• Requirement: Where the word "http" shows up in the entries below, please copy the whole line.

Entries taken from a collection

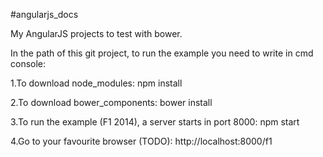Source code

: #angularjs_docs

My AngularJS projects to test with bower.

In the path of this git project, to run the example you need to write in cmd console:

1.To download node_modules: npm install

2.To download bower_components: bower install

3.To run the example (F1 2014), a server starts in port 8000: npm start

4.Go to your favourite browser (TODO): http://localhost:8000/f1
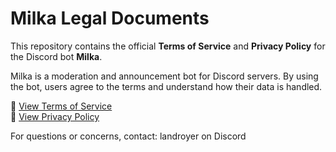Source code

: # Milka Legal Documents

This repository contains the official **Terms of Service** and **Privacy Policy** for the Discord bot **Milka**.

Milka is a moderation and announcement bot for Discord servers. By using the bot, users agree to the terms and understand how their data is handled.

📄 [View Terms of Service](./terms.md)  
🔐 [View Privacy Policy](./privacy.md)

For questions or concerns, contact: landroyer on Discord
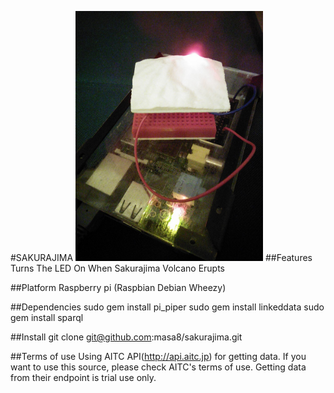 
#SAKURAJIMA
<img src="image.jpg" alt="sakurajima" width="300" />
##Features
 Turns The LED On When Sakurajima Volcano Erupts

##Platform
 Raspberry pi (Raspbian Debian Wheezy)

##Dependencies
 sudo gem install pi_piper
 sudo gem install linkeddata
 sudo gem install sparql

##Install 
 git clone git@github.com:masa8/sakurajima.git

##Terms of use
 Using AITC API(http://api.aitc.jp) for getting data.
 If you want to use this source, please check AITC's terms of use.
 Getting data from their endpoint is trial use only.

• Written answer:
4.Go to your favourite browser (TODO): http://localhost:8000/f1
 Using AITC API(http://api.aitc.jp) for getting data.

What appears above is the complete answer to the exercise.